Swift first hinted that a shift in tone was imminent via—where else?—her Instagram account, which, over the last several weeks, has been populated with decidedly softer imagery than usual for the singer, including sequins, butterflies, jewel-encrusted hearts, and fluffy-faced kittens—all bathed in creamy pastel tones. You’d be forgiven for thinking she was preparing to launch a tween apparel line and not the next phase of her global pop domination. But if Reputation taught us anything, it’s that Swift is nothing if not committed, and her new single, “ME!”—which features Brendon Urie of Panic! At the Disco—is a full-tilt 180.
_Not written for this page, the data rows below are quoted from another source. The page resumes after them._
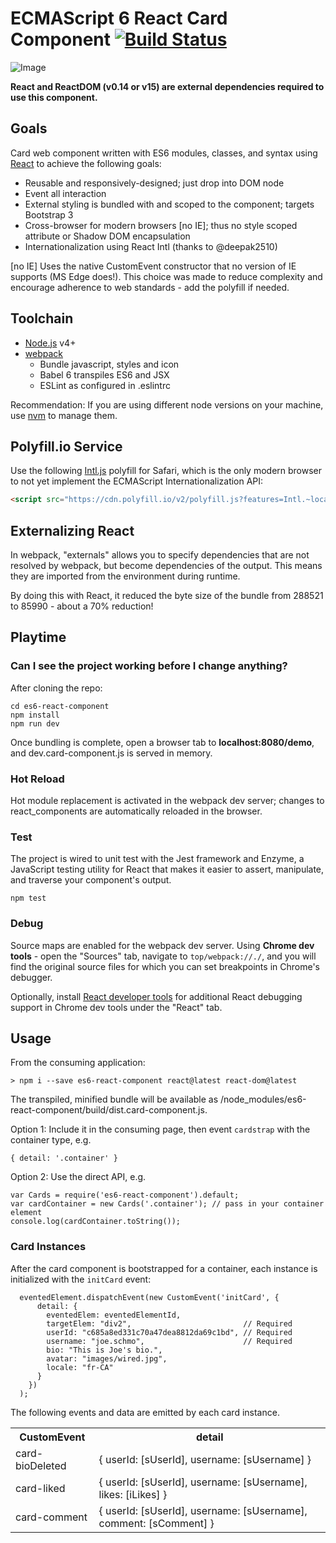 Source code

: # ECMAScript 6 React Card Component [![Build Status](https://travis-ci.org/aaronkaka/es6-react-component.svg?branch=master)](https://travis-ci.org/aaronkaka/es6-react-component)

![Image](https://cloud.githubusercontent.com/assets/1950683/13100443/594fa604-d4fa-11e5-8042-77dc6b77280a.jpg?raw=true "screenshot")

**React and ReactDOM (v0.14 or v15) are external dependencies required to use this component.**

## Goals

Card web component written with ES6 modules, classes, and syntax using [React](http://facebook.github.io/react) to 
achieve the following goals:

- Reusable and responsively-designed; just drop into DOM node
- Event all interaction
- External styling is bundled with and scoped to the component; targets Bootstrap 3
- Cross-browser for modern browsers [no IE]; thus no style scoped attribute or Shadow DOM encapsulation
- Internationalization using React Intl (thanks to @deepak2510)

[no IE] Uses the native CustomEvent constructor that no version of IE supports (MS Edge does!). This choice was made to 
reduce complexity and encourage adherence to web standards - add the polyfill if needed.

## Toolchain

- [Node.js](http://nodejs.org) v4+
- [webpack](https://webpack.github.io/)
    - Bundle javascript, styles and icon
    - Babel 6 transpiles ES6 and JSX
    - ESLint as configured in .eslintrc

Recommendation: If you are using different node versions on your machine, use [nvm](https://github.com/creationix/nvm) 
to manage them.

## Polyfill.io Service

Use the following [Intl.js](https://github.com/andyearnshaw/Intl.js/) polyfill for Safari, which is the only modern 
browser to not yet implement the ECMAScript Internationalization API:

```html
<script src="https://cdn.polyfill.io/v2/polyfill.js?features=Intl.~locale.en,Intl.~locale.fr"></script>
```

## Externalizing React

In webpack, "externals" allows you to specify dependencies that are not resolved by webpack, but become dependencies of 
the output. This means they are imported from the environment during runtime.

By doing this with React, it reduced the byte size of the bundle from 288521 to 85990 - about a 70% reduction!

## Playtime

### Can I see the project working before I change anything?

After cloning the repo:

    cd es6-react-component
    npm install
    npm run dev

Once bundling is complete, open a browser tab to **localhost:8080/demo**, and dev.card-component.js is served in memory.

### Hot Reload

Hot module replacement is activated in the webpack dev server; changes to react_components are automatically reloaded in
 the browser.

### Test

The project is wired to unit test with the Jest framework and Enzyme, a JavaScript testing utility for React that makes 
it easier to assert, manipulate, and traverse your component's output.

    npm test    

### Debug

Source maps are enabled for the webpack dev server. Using **Chrome dev tools** - open the "Sources" tab, navigate to 
`top/webpack://./`, and you will find the original source files for which you can set breakpoints in Chrome's debugger.

Optionally, install [React developer tools](https://chrome.google.com/webstore/detail/react-developer-tools/fmkadmapgofadopljbjfkapdkoienihi?hl=en)
for additional React debugging support in Chrome dev tools under the "React" tab.

## Usage

From the consuming application:
     
    > npm i --save es6-react-component react@latest react-dom@latest

The transpiled, minified bundle will be available as /node_modules/es6-react-component/build/dist.card-component.js.

Option 1: Include it in the consuming page, then event `cardstrap` with the container type, e.g.

    { detail: '.container' }

Option 2: Use the direct API, e.g.

    var Cards = require('es6-react-component').default;
    var cardContainer = new Cards('.container'); // pass in your container element
    console.log(cardContainer.toString());
    
### Card Instances

After the card component is bootstrapped for a container, each instance is initialized with the `initCard` event:

      eventedElement.dispatchEvent(new CustomEvent('initCard', {
          detail: {
            eventedElem: eventedElementId,
            targetElem: "div2",                         // Required
            userId: "c685a8ed331c70a47dea8812da69c1bd", // Required
            username: "joe.schmo",                      // Required
            bio: "This is Joe's bio.",
            avatar: "images/wired.jpg",
            locale: "fr-CA"
          }
        })
      );

The following events and data are emitted by each card instance.

<table>
    <tr>
        <th>CustomEvent</th><th>detail</th>
    </tr>
    <tr>
        <td>card-bioDeleted</td><td>{ userId: [sUserId], username: [sUsername] }</td>
    </tr>
    <tr>
        <td>card-liked</td><td>{ userId: [sUserId], username: [sUsername], likes: [iLikes] }</td>
    </tr>
    <tr>
        <td>card-comment</td><td>{ userId: [sUserId], username: [sUsername], comment: [sComment] }</td>
    </tr>
</table>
Produced by Joel Little, best known for his work with Lorde and Broods, the song plays like a piss take on the bright and shiny pop of hits like “Shake It Off,” with marching-band drums, stadium foot-stomping, stately brass, and a cartoonishly ebullient hook: “Hee-hee-hee, hoo-hoo-hoo!” Swift may be one of the most self-aware pop stars alive, so it’s impossible not to view everything about “ME!” as a calculated response to her last album, right down to the song’s effusive title (Reputation precedes “ME!”—get it?). Even her signature self-deprecation—“I know I went psycho on the phone/I never leave well enough alone”—is given a self-reflexive twist: “I promise that you’ll never find another like me.”
The music video, co-directed by Dave Meyers and Swift, begins with a shot of a pink snake—a nod to the singer’s supposed reputation—slithering across rainbow-colored cobblestones before bursting into a kaleidoscope of butterflies, pointedly marking the end of an era. She and Urie are seen arguing in charmingly stilted French accents, setting the stage for an eye-popping, effects-laden fantasia of a make-up session that includes antagonistic clouds, Easter egg-colored pantsuits, liquid dresses, and a 1960s-style variety show.